WHAT THIS TASK INVOLVES
Below are some records; return all of them exactly as they are.

Stored data entries:
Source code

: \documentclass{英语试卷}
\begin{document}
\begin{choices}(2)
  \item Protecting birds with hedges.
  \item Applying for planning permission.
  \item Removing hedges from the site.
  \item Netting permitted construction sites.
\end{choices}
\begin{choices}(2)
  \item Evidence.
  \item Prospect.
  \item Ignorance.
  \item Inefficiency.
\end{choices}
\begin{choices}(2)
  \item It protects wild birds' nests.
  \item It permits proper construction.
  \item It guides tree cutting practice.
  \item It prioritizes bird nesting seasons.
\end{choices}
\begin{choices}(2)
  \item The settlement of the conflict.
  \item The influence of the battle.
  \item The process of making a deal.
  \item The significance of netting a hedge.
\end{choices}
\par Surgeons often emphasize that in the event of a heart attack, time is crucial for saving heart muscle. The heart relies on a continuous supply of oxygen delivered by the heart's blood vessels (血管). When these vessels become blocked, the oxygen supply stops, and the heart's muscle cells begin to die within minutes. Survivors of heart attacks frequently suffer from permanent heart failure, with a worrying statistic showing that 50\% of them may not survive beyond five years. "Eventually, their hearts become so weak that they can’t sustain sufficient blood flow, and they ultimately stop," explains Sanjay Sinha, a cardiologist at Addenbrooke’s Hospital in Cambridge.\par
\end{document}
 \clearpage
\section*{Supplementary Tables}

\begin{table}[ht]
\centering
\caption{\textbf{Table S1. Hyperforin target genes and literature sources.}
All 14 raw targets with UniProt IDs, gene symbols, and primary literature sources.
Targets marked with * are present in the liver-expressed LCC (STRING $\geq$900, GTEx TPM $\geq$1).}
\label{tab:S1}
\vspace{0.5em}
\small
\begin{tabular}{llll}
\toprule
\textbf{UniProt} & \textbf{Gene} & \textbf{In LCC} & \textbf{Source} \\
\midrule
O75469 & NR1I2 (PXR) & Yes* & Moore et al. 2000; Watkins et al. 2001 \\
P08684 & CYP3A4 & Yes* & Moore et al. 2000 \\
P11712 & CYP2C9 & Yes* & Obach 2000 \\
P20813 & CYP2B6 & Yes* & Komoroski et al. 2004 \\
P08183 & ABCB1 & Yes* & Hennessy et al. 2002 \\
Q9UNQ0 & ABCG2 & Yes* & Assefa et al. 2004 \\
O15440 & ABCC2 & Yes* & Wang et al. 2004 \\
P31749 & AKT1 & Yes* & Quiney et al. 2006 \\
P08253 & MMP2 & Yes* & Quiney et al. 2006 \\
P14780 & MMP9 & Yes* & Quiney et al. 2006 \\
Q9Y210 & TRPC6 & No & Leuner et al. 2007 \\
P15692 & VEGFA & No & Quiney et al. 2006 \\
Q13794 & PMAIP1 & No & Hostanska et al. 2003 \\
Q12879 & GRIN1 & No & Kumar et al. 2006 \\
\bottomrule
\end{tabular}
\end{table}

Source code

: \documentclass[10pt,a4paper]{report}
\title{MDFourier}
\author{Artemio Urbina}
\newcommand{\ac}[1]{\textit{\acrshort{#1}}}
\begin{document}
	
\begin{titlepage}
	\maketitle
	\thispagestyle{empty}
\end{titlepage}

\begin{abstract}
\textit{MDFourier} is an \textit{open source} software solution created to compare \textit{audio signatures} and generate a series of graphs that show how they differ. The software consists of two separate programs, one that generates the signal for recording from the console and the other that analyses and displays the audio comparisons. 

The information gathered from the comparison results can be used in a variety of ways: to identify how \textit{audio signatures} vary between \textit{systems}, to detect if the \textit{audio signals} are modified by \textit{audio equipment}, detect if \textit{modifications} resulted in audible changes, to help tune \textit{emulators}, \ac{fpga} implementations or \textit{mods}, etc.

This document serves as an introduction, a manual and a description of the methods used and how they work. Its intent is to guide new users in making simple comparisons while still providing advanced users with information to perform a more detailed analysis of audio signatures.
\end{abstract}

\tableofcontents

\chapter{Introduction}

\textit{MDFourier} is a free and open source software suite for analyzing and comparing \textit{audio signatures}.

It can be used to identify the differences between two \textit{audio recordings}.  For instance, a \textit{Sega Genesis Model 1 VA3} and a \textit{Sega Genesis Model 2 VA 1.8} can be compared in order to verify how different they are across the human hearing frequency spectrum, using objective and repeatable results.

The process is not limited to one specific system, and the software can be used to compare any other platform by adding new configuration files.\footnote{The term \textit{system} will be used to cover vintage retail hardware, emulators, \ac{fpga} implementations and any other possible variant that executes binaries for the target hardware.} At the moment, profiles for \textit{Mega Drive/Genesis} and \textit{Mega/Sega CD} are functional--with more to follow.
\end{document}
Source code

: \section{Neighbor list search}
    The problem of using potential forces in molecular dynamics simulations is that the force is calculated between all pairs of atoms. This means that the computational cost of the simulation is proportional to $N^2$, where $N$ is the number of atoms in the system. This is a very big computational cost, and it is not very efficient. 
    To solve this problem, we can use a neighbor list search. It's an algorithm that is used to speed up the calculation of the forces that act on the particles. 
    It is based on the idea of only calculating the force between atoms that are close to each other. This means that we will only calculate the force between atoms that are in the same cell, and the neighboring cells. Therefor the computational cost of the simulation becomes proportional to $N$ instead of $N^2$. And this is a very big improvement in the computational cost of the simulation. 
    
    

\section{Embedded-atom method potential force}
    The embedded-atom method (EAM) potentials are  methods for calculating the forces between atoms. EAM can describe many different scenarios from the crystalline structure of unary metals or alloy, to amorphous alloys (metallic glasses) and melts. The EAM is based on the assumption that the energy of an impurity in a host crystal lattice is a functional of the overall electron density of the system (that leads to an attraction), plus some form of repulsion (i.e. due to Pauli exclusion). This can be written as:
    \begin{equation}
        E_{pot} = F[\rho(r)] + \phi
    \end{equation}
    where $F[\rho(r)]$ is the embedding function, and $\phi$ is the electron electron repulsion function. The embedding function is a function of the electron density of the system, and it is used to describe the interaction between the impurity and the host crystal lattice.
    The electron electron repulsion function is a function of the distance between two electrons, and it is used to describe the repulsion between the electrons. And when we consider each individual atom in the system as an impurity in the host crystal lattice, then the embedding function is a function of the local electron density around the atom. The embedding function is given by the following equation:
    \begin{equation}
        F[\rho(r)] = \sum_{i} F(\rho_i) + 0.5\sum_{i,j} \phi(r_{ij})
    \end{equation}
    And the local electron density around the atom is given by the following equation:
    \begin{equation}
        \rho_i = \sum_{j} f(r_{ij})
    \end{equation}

EXERCISE RESULT
Source code

: \documentclass{英语试卷}
\begin{document}
\begin{choices}(2)
  \item Protecting birds with hedges.
  \item Applying for planning permission.
  \item Removing hedges from the site.
  \item Netting permitted construction sites.
\end{choices}
\begin{choices}(2)
  \item Evidence.
  \item Prospect.
  \item Ignorance.
  \item Inefficiency.
\end{choices}
\begin{choices}(2)
  \item It protects wild birds' nests.
  \item It permits proper construction.
  \item It guides tree cutting practice.
  \item It prioritizes bird nesting seasons.
\end{choices}
\begin{choices}(2)
  \item The settlement of the conflict.
  \item The influence of the battle.
  \item The process of making a deal.
  \item The significance of netting a hedge.
\end{choices}
\par Surgeons often emphasize that in the event of a heart attack, time is crucial for saving heart muscle. The heart relies on a continuous supply of oxygen delivered by the heart's blood vessels (血管). When these vessels become blocked, the oxygen supply stops, and the heart's muscle cells begin to die within minutes. Survivors of heart attacks frequently suffer from permanent heart failure, with a worrying statistic showing that 50\% of them may not survive beyond five years. "Eventually, their hearts become so weak that they can’t sustain sufficient blood flow, and they ultimately stop," explains Sanjay Sinha, a cardiologist at Addenbrooke’s Hospital in Cambridge.\par
\end{document}
 \clearpage
\section*{Supplementary Tables}

\begin{table}[ht]
\centering
\caption{\textbf{Table S1. Hyperforin target genes and literature sources.}
All 14 raw targets with UniProt IDs, gene symbols, and primary literature sources.
Targets marked with * are present in the liver-expressed LCC (STRING $\geq$900, GTEx TPM $\geq$1).}
\label{tab:S1}
\vspace{0.5em}
\small
\begin{tabular}{llll}
\toprule
\textbf{UniProt} & \textbf{Gene} & \textbf{In LCC} & \textbf{Source} \\
\midrule
O75469 & NR1I2 (PXR) & Yes* & Moore et al. 2000; Watkins et al. 2001 \\
P08684 & CYP3A4 & Yes* & Moore et al. 2000 \\
P11712 & CYP2C9 & Yes* & Obach 2000 \\
P20813 & CYP2B6 & Yes* & Komoroski et al. 2004 \\
P08183 & ABCB1 & Yes* & Hennessy et al. 2002 \\
Q9UNQ0 & ABCG2 & Yes* & Assefa et al. 2004 \\
O15440 & ABCC2 & Yes* & Wang et al. 2004 \\
P31749 & AKT1 & Yes* & Quiney et al. 2006 \\
P08253 & MMP2 & Yes* & Quiney et al. 2006 \\
P14780 & MMP9 & Yes* & Quiney et al. 2006 \\
Q9Y210 & TRPC6 & No & Leuner et al. 2007 \\
P15692 & VEGFA & No & Quiney et al. 2006 \\
Q13794 & PMAIP1 & No & Hostanska et al. 2003 \\
Q12879 & GRIN1 & No & Kumar et al. 2006 \\
\bottomrule
\end{tabular}
\end{table}

Source code

: \documentclass[10pt,a4paper]{report}
\title{MDFourier}
\author{Artemio Urbina}
\newcommand{\ac}[1]{\textit{\acrshort{#1}}}
\begin{document}
	
\begin{titlepage}
	\maketitle
	\thispagestyle{empty}
\end{titlepage}

\begin{abstract}
\textit{MDFourier} is an \textit{open source} software solution created to compare \textit{audio signatures} and generate a series of graphs that show how they differ. The software consists of two separate programs, one that generates the signal for recording from the console and the other that analyses and displays the audio comparisons. 

The information gathered from the comparison results can be used in a variety of ways: to identify how \textit{audio signatures} vary between \textit{systems}, to detect if the \textit{audio signals} are modified by \textit{audio equipment}, detect if \textit{modifications} resulted in audible changes, to help tune \textit{emulators}, \ac{fpga} implementations or \textit{mods}, etc.

This document serves as an introduction, a manual and a description of the methods used and how they work. Its intent is to guide new users in making simple comparisons while still providing advanced users with information to perform a more detailed analysis of audio signatures.
\end{abstract}

\tableofcontents

\chapter{Introduction}

\textit{MDFourier} is a free and open source software suite for analyzing and comparing \textit{audio signatures}.

It can be used to identify the differences between two \textit{audio recordings}.  For instance, a \textit{Sega Genesis Model 1 VA3} and a \textit{Sega Genesis Model 2 VA 1.8} can be compared in order to verify how different they are across the human hearing frequency spectrum, using objective and repeatable results.

The process is not limited to one specific system, and the software can be used to compare any other platform by adding new configuration files.\footnote{The term \textit{system} will be used to cover vintage retail hardware, emulators, \ac{fpga} implementations and any other possible variant that executes binaries for the target hardware.} At the moment, profiles for \textit{Mega Drive/Genesis} and \textit{Mega/Sega CD} are functional--with more to follow.
\end{document}
Source code

: \section{Neighbor list search}
    The problem of using potential forces in molecular dynamics simulations is that the force is calculated between all pairs of atoms. This means that the computational cost of the simulation is proportional to $N^2$, where $N$ is the number of atoms in the system. This is a very big computational cost, and it is not very efficient. 
    To solve this problem, we can use a neighbor list search. It's an algorithm that is used to speed up the calculation of the forces that act on the particles. 
    It is based on the idea of only calculating the force between atoms that are close to each other. This means that we will only calculate the force between atoms that are in the same cell, and the neighboring cells. Therefor the computational cost of the simulation becomes proportional to $N$ instead of $N^2$. And this is a very big improvement in the computational cost of the simulation. 
    
    

\section{Embedded-atom method potential force}
    The embedded-atom method (EAM) potentials are  methods for calculating the forces between atoms. EAM can describe many different scenarios from the crystalline structure of unary metals or alloy, to amorphous alloys (metallic glasses) and melts. The EAM is based on the assumption that the energy of an impurity in a host crystal lattice is a functional of the overall electron density of the system (that leads to an attraction), plus some form of repulsion (i.e. due to Pauli exclusion). This can be written as:
    \begin{equation}
        E_{pot} = F[\rho(r)] + \phi
    \end{equation}
    where $F[\rho(r)]$ is the embedding function, and $\phi$ is the electron electron repulsion function. The embedding function is a function of the electron density of the system, and it is used to describe the interaction between the impurity and the host crystal lattice.
    The electron electron repulsion function is a function of the distance between two electrons, and it is used to describe the repulsion between the electrons. And when we consider each individual atom in the system as an impurity in the host crystal lattice, then the embedding function is a function of the local electron density around the atom. The embedding function is given by the following equation:
    \begin{equation}
        F[\rho(r)] = \sum_{i} F(\rho_i) + 0.5\sum_{i,j} \phi(r_{ij})
    \end{equation}
    And the local electron density around the atom is given by the following equation:
    \begin{equation}
        \rho_i = \sum_{j} f(r_{ij})
    \end{equation}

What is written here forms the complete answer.